* **WHAT YOU SHOULD DO**
Report every line below that carries the word "including".

* **DATA FOR THIS TASK**
# # # #
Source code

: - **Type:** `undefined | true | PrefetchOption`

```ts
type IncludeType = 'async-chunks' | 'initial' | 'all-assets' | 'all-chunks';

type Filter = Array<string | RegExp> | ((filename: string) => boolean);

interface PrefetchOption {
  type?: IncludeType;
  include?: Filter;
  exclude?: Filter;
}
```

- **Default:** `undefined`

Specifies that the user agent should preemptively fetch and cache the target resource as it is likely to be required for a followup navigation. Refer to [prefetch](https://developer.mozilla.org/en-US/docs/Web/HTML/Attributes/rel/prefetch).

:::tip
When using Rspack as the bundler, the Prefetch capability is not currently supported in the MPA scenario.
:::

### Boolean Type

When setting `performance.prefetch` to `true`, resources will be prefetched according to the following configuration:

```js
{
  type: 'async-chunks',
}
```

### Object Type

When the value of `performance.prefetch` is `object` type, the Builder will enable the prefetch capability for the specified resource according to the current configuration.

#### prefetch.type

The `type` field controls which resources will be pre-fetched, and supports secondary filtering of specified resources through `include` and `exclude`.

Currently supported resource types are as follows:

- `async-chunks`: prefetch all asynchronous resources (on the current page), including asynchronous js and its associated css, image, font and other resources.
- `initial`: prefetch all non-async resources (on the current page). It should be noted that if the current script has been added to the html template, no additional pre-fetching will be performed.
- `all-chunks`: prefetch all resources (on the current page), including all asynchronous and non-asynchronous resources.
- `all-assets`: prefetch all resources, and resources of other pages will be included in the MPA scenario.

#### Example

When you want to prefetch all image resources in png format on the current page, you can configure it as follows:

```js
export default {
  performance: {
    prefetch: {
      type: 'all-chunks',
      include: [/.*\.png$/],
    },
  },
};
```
# # # #
* **EXERCISE OUTPUT**
- `async-chunks`: prefetch all asynchronous resources (on the current page), including asynchronous js and its associated css, image, font and other resources.
- `all-chunks`: prefetch all resources (on the current page), including all asynchronous and non-asynchronous resources.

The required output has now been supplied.